Muitos conceitos utilizados na Lei 8.666/93, na Lei 10.520/02 (Lei do Pregão), na Lei 12.462/11 (Regime Diferenciado de Contratações), e até mesmo da Lei 13.303/16 (Lei das Estatais), foram incorporados à nova lei, outros foram “requentados” e algumas poucas alterações são realmente novas, tais como a nova modalidade “diálogo competitivo”; a possibilidade de “produção de prova” na fase de recurso administrativo; a cláusula de retomada (art. 102) na hipótese do “seguro-garantia”; dentre outras inovações.
Outro ponto que chamou a atenção foi a restrição à participação de microempresas e empresas de pequeno porte, limitando-as às licitações cujo valor estimado não supere a receita bruta máxima admitida para fins de enquadramento na Lei Complementar nº 123/06. Ou seja, a participação estará limitada às licitações em que o valor estimado do item não for superior a R$ 4,8 milhões (art. 4º).
Entendo que há duas grandes matrizes desta lei: transparência e aumento do rigor.
O novo mandamento estabelece várias exigências que tornam a informação e os dados das licitações e contratos públicos, mais acessíveis ao cidadão. Por exemplo, com a criação do Portal Nacional de Contratações Públicas (PNPC) será obrigatória a divulgação de todos os editais de licitação, dos contratos e termos aditivos; e será facultativa a publicação dos documentos elaborados na fase preparatória da licitação. Outro exemplo: no caso de obras paradas, a Administração deverá divulgar o motivo e o responsável pela inexecução, além da data prevista para reinício. Além das licitações os processos deverão ser, preferencialmente, na forma eletrônica, o que aumenta a transparência e o nível de controle exercido pela sociedade. Outro exemplo de publicidade da informação é a ordem cronológica dos pagamentos que deverá ser divulgada mensalmente no sítio eletrônico do órgão contratante.
O rigor aumenta também. A determinação para a segregação das funções e o controle dos atos administrativos permitirá, com maior precisão, a identificação do autor da infração no processo licitatório. Procedimentos de apuração, responsabilização e ressarcimento do dano também foram previstos, tanto para o gestor como para a empresa licitante ou contratada. No que se refere à pena estipulada para os crimes licitatórios, houve significativo agravamento. Por exemplo, no delito tipificado como fraude a licitação (antigo art. 90 da Lei 8.666/93; e atual art. 337-E do Código Penal), a pena, que era de “2 a 4 anos de detenção e multa”, passou para “4 a 8 anos de reclusão e multa”.

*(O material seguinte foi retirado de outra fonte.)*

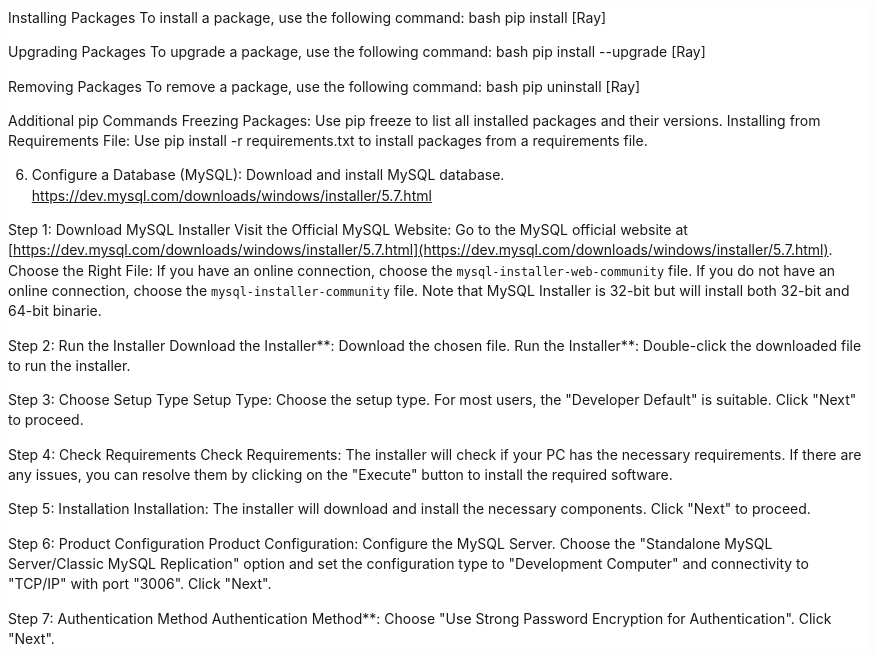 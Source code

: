Installing Packages
To install a package, use the following command:
bash
pip install [Ray]

Upgrading Packages
To upgrade a package, use the following command:
bash
pip install --upgrade [Ray]

Removing Packages
To remove a package, use the following command:
bash
pip uninstall [Ray]

Additional pip Commands
Freezing Packages: Use pip freeze to list all installed packages and their versions.
Installing from Requirements File: Use pip install -r requirements.txt to install packages from a requirements file.



6. Configure a Database (MySQL):
   Download and install MySQL database. https://dev.mysql.com/downloads/windows/installer/5.7.html

Step 1: Download MySQL Installer
Visit the Official MySQL Website: Go to the MySQL official website at [https://dev.mysql.com/downloads/windows/installer/5.7.html](https://dev.mysql.com/downloads/windows/installer/5.7.html).
Choose the Right File: If you have an online connection, choose the `mysql-installer-web-community` file. If you do not have an online connection, choose the `mysql-installer-community` file. Note that MySQL Installer is 32-bit but will install both 32-bit and 64-bit binarie.

Step 2: Run the Installer
Download the Installer**: Download the chosen file.
 Run the Installer**: Double-click the downloaded file to run the installer.

Step 3: Choose Setup Type
Setup Type: Choose the setup type. For most users, the "Developer Default" is suitable. Click "Next" to proceed.

Step 4: Check Requirements
Check Requirements: The installer will check if your PC has the necessary requirements. If there are any issues, you can resolve them by clicking on the "Execute" button to install the required software.

Step 5: Installation
Installation: The installer will download and install the necessary components. Click "Next" to proceed.

Step 6: Product Configuration
Product Configuration: Configure the MySQL Server. Choose the "Standalone MySQL Server/Classic MySQL Replication" option and set the configuration type to "Development Computer" and connectivity to "TCP/IP" with port "3006". Click "Next".

Step 7: Authentication Method
Authentication Method**: Choose "Use Strong Password Encryption for Authentication". Click "Next".

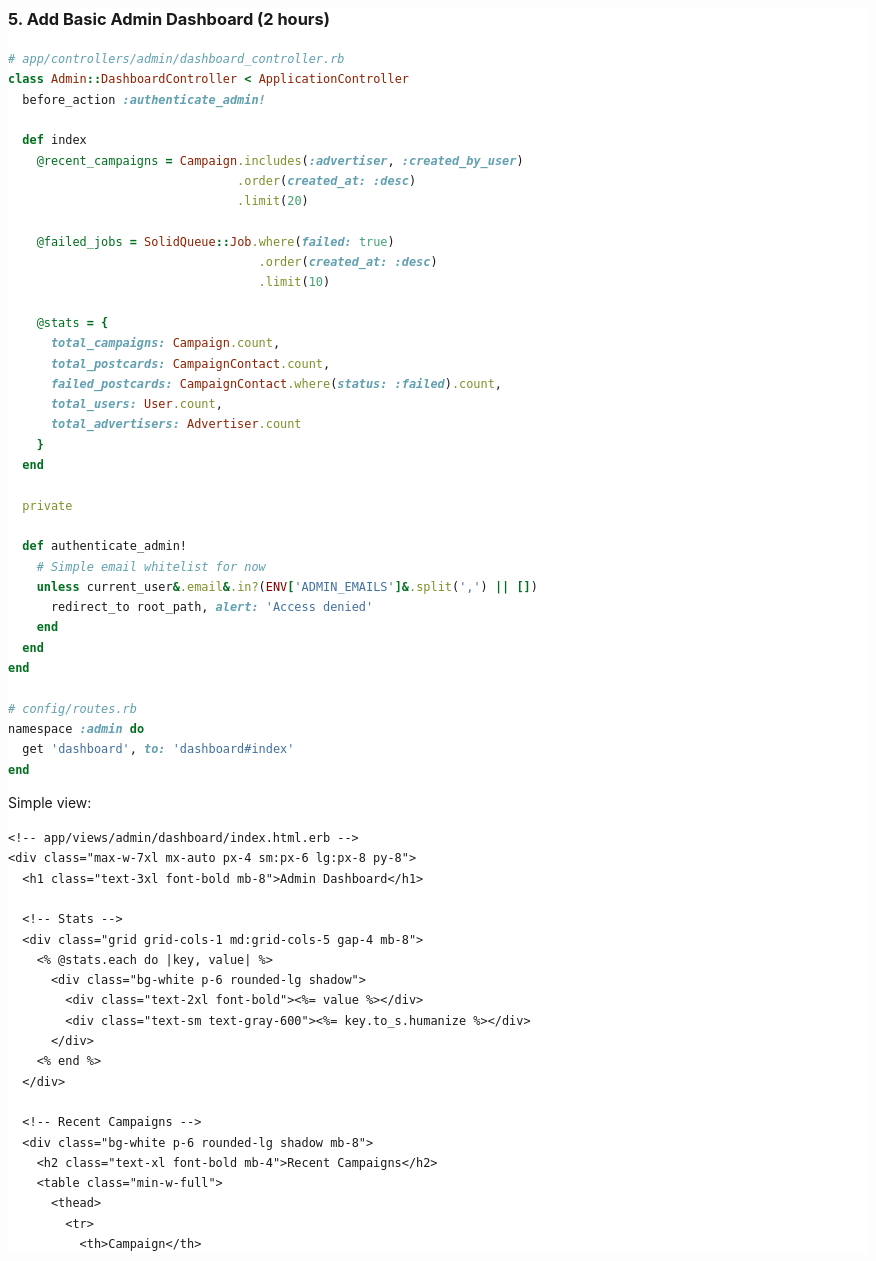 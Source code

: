 
### 5. Add Basic Admin Dashboard (2 hours)

```ruby
# app/controllers/admin/dashboard_controller.rb
class Admin::DashboardController < ApplicationController
  before_action :authenticate_admin!
  
  def index
    @recent_campaigns = Campaign.includes(:advertiser, :created_by_user)
                                .order(created_at: :desc)
                                .limit(20)
    
    @failed_jobs = SolidQueue::Job.where(failed: true)
                                   .order(created_at: :desc)
                                   .limit(10)
    
    @stats = {
      total_campaigns: Campaign.count,
      total_postcards: CampaignContact.count,
      failed_postcards: CampaignContact.where(status: :failed).count,
      total_users: User.count,
      total_advertisers: Advertiser.count
    }
  end
  
  private
  
  def authenticate_admin!
    # Simple email whitelist for now
    unless current_user&.email&.in?(ENV['ADMIN_EMAILS']&.split(',') || [])
      redirect_to root_path, alert: 'Access denied'
    end
  end
end

# config/routes.rb
namespace :admin do
  get 'dashboard', to: 'dashboard#index'
end
```

Simple view:
```erb
<!-- app/views/admin/dashboard/index.html.erb -->
<div class="max-w-7xl mx-auto px-4 sm:px-6 lg:px-8 py-8">
  <h1 class="text-3xl font-bold mb-8">Admin Dashboard</h1>
  
  <!-- Stats -->
  <div class="grid grid-cols-1 md:grid-cols-5 gap-4 mb-8">
    <% @stats.each do |key, value| %>
      <div class="bg-white p-6 rounded-lg shadow">
        <div class="text-2xl font-bold"><%= value %></div>
        <div class="text-sm text-gray-600"><%= key.to_s.humanize %></div>
      </div>
    <% end %>
  </div>
  
  <!-- Recent Campaigns -->
  <div class="bg-white p-6 rounded-lg shadow mb-8">
    <h2 class="text-xl font-bold mb-4">Recent Campaigns</h2>
    <table class="min-w-full">
      <thead>
        <tr>
          <th>Campaign</th>
```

Há outras alterações que merecem apontamento:
– A nova modalidade “diálogo competitivo” será utilizada para a contratação de objeto que envolva inovação tecnológica e nas situações que não houver uma solução pronta e disponível no mercado. Foram mantidas as demais modalidades (concorrência, pregão, concurso e leilão) e foram extintas as modalidades convite e tomada de preços.
– O Agente de Contratação será a pessoa designada pela autoridade competente para tomar decisões, acompanhar o trâmite da licitação, impulsionar e dar celeridade ao processo de contratação.
– A duração dos contratos de serviços e fornecimento contínuo poderá ser de até 5 anos, podendo estender-se a 10 anos (arts. 106 e 107).
– Procedimento de Manifestação de Interesse (PMI): a iniciativa privada será convocada para oferecer projetos, estudos e documentos técnicos que possam contribuir para o desenvolvimento da Administração e as empresas que contribuírem com o projeto poderão participar da licitação para a execução do objeto (art. 81).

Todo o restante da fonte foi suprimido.